In the face of the seeming futility of that possible world we could have lived with someone or something, the ancient and medieval idea of Christ as the Divine Word (Logos) can be a source of comfort for the Christian. The early and medieval Church Fathers took the notion of Christ as the Word incredibly seriously. For some, Like St Bonaventure, the Divine Word was a deposit of an endless multitude of ideas from an infinitely creative Father. Because the Father was infinitely good and infinitely creative, a similar infinity of ideas could be found within the Divine Word. What is important to note here is that this included not only every idea that is, but also every idea that could be. Everything that exists, and everything that could exist, find their home in the Divine Word.

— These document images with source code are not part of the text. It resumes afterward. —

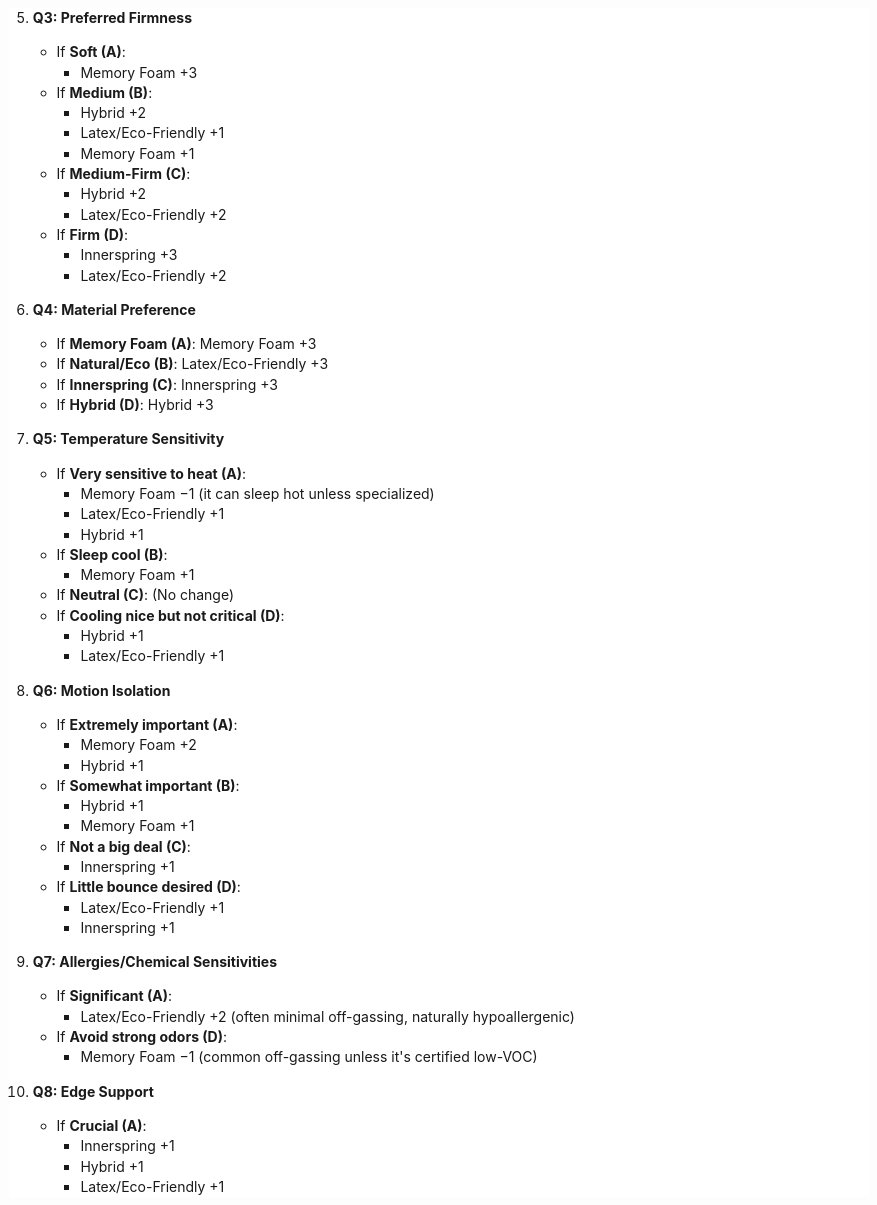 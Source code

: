 5. **Q3: Preferred Firmness**  
   - If **Soft (A)**:  
     - Memory Foam +3  
   - If **Medium (B)**:  
     - Hybrid +2  
     - Latex/Eco-Friendly +1  
     - Memory Foam +1  
   - If **Medium-Firm (C)**:  
     - Hybrid +2  
     - Latex/Eco-Friendly +2  
   - If **Firm (D)**:  
     - Innerspring +3  
     - Latex/Eco-Friendly +2  

6. **Q4: Material Preference**  
   - If **Memory Foam (A)**: Memory Foam +3  
   - If **Natural/Eco (B)**: Latex/Eco-Friendly +3  
   - If **Innerspring (C)**: Innerspring +3  
   - If **Hybrid (D)**: Hybrid +3  

7. **Q5: Temperature Sensitivity**  
   - If **Very sensitive to heat (A)**: 
     - Memory Foam −1 (it can sleep hot unless specialized)  
     - Latex/Eco-Friendly +1  
     - Hybrid +1  
   - If **Sleep cool (B)**: 
     - Memory Foam +1  
   - If **Neutral (C)**: (No change)  
   - If **Cooling nice but not critical (D)**:  
     - Hybrid +1  
     - Latex/Eco-Friendly +1  

8. **Q6: Motion Isolation**  
   - If **Extremely important (A)**:  
     - Memory Foam +2  
     - Hybrid +1  
   - If **Somewhat important (B)**:  
     - Hybrid +1  
     - Memory Foam +1  
   - If **Not a big deal (C)**:  
     - Innerspring +1  
   - If **Little bounce desired (D)**:  
     - Latex/Eco-Friendly +1  
     - Innerspring +1  

9. **Q7: Allergies/Chemical Sensitivities**  
   - If **Significant (A)**:  
     - Latex/Eco-Friendly +2 (often minimal off-gassing, naturally hypoallergenic)  
   - If **Avoid strong odors (D)**:  
     - Memory Foam −1 (common off-gassing unless it's certified low-VOC)  

10. **Q8: Edge Support**  
    - If **Crucial (A)**:  
      - Innerspring +1  
      - Hybrid +1  
      - Latex/Eco-Friendly +1  
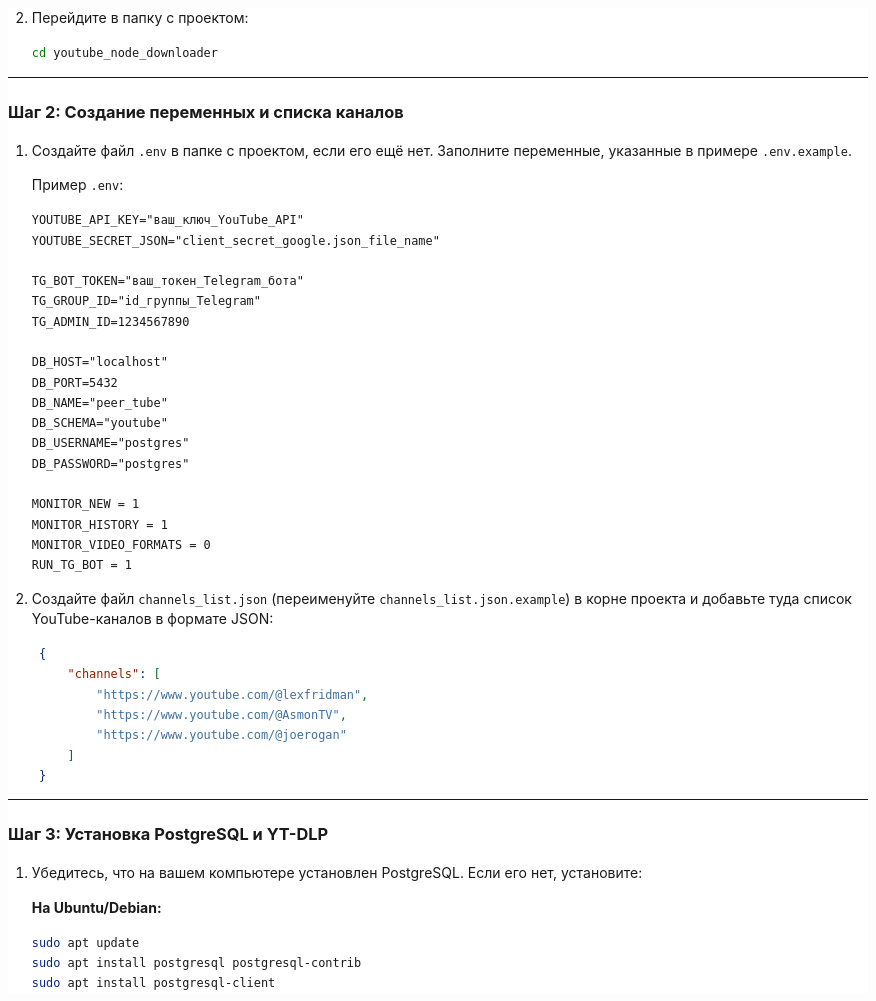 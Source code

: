 2. Перейдите в папку с проектом:
   ```bash
   cd youtube_node_downloader
   ```

---

### Шаг 2: Создание переменных и списка каналов

1. Создайте файл `.env` в папке с проектом, если его ещё нет. Заполните переменные, указанные в примере `.env.example`.

   Пример `.env`:
   ```env
   YOUTUBE_API_KEY="ваш_ключ_YouTube_API"
   YOUTUBE_SECRET_JSON="client_secret_google.json_file_name"

   TG_BOT_TOKEN="ваш_токен_Telegram_бота"
   TG_GROUP_ID="id_группы_Telegram"
   TG_ADMIN_ID=1234567890

   DB_HOST="localhost"
   DB_PORT=5432
   DB_NAME="peer_tube"
   DB_SCHEMA="youtube"
   DB_USERNAME="postgres"
   DB_PASSWORD="postgres"

   MONITOR_NEW = 1
   MONITOR_HISTORY = 1
   MONITOR_VIDEO_FORMATS = 0
   RUN_TG_BOT = 1
   ```

2. Создайте файл `channels_list.json` (переименуйте `channels_list.json.example`) в корне проекта и добавьте туда список YouTube-каналов в формате JSON:

   ```json
    {
        "channels": [
            "https://www.youtube.com/@lexfridman",
            "https://www.youtube.com/@AsmonTV",
            "https://www.youtube.com/@joerogan"
        ]
    }
   ```

---

### Шаг 3: Установка PostgreSQL и YT-DLP

1. Убедитесь, что на вашем компьютере установлен PostgreSQL. Если его нет, установите:

   **На Ubuntu/Debian:**
   ```bash
   sudo apt update
   sudo apt install postgresql postgresql-contrib
   sudo apt install postgresql-client
   ```
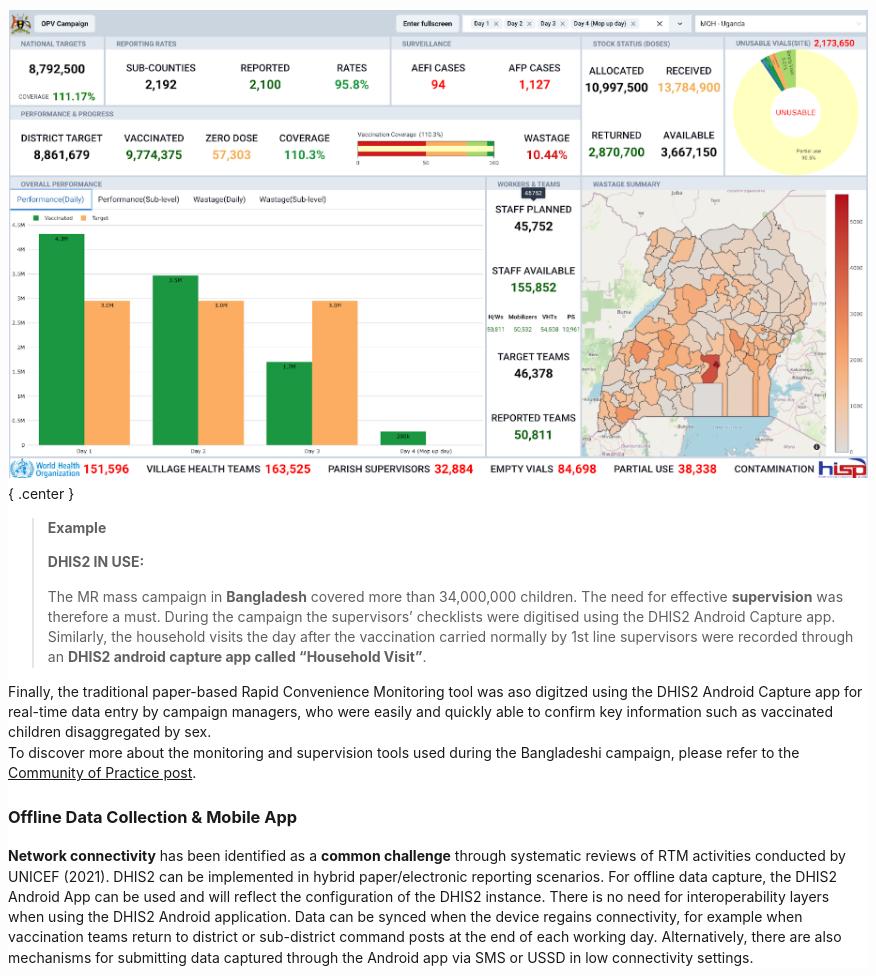 ![Uganda Immunization campaign custom dashboard](resources/images/SIA_008.png){ .center }

> **Example**
>
> **DHIS2 IN USE:**
>
> The MR mass campaign in **Bangladesh** covered more than 34,000,000 children. The need for effective **supervision** was therefore a must. During the campaign the supervisors’ checklists were digitised using the DHIS2 Android Capture app. Similarly, the household visits the day after the vaccination carried normally by 1st line supervisors were recorded through an **DHIS2 android capture app called “Household Visit”**.

Finally, the traditional paper-based Rapid Convenience Monitoring tool was aso digitzed using the DHIS2 Android Capture app for real-time data entry by campaign managers, who were easily and quickly able to confirm key information such as vaccinated children disaggregated by sex.  
To discover more about the monitoring and supervision tools used during the Bangladeshi campaign, please refer to the [Community of Practice post](https://community.dhis2.org/t/use-of-dhis2-for-online-microplanning-real-time-monitoring-in-mr-campaign-2020-bangladesh/43206).

### Offline Data Collection & Mobile App

**Network connectivity** has been identified as a **common challenge** through systematic reviews of RTM activities conducted by UNICEF (2021). DHIS2 can be implemented in hybrid paper/electronic reporting scenarios. For offline data capture, the DHIS2 Android App can be used and will reflect the configuration of the DHIS2 instance. There is no need for interoperability layers when using the DHIS2 Android application. Data can be synced when the device regains connectivity, for example when vaccination teams return to district or sub-district command posts at the end of each working day. Alternatively, there are also mechanisms for submitting data captured through the Android app via SMS or USSD in low connectivity settings.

Moreover, the Scriptures remind us that the Divine Word does not sit idly, does not return empty, but accomplishes the will of God and prosper wherever it is sent. In other words, the Word goes out and returns to the Father only after having brought to fruition the ideas residing in His good and benevolent design (Is 55:11).

The Christian can find comfort in this idea of the Divine Word being the deposit of anything that could be, and the fact that one’s discipleship is fundamentally an abiding in the incarnate Body of the Divine Word, an abiding that begins with baptism and is renewed through the sacraments and prayer. In that infinite deposit of ideas and worlds in the Divine Word, the world in which the Christian has lived, and the worlds that could have been lived, are left in the custody of He that brings all things to their Divinely ordained end. In Christ, the possible world one could have lived, and the lack of fulfillment of which has become a source of regret, need not be rendered a futile and meaningless fantasy. Instead, that seemingly futile dream could be given meaning and efficacy, even salvific efficacy, for the good future of another member of Christ who is suffering.

Moreover, while the possible world in which we could have lived was a world that we know only in part, He who is and knows the whole, that is Christ (1 Cor 13:10) will perfect and redeem those things which for now only exist in part, including the sources of our regret and those broken, partial worlds that generated them.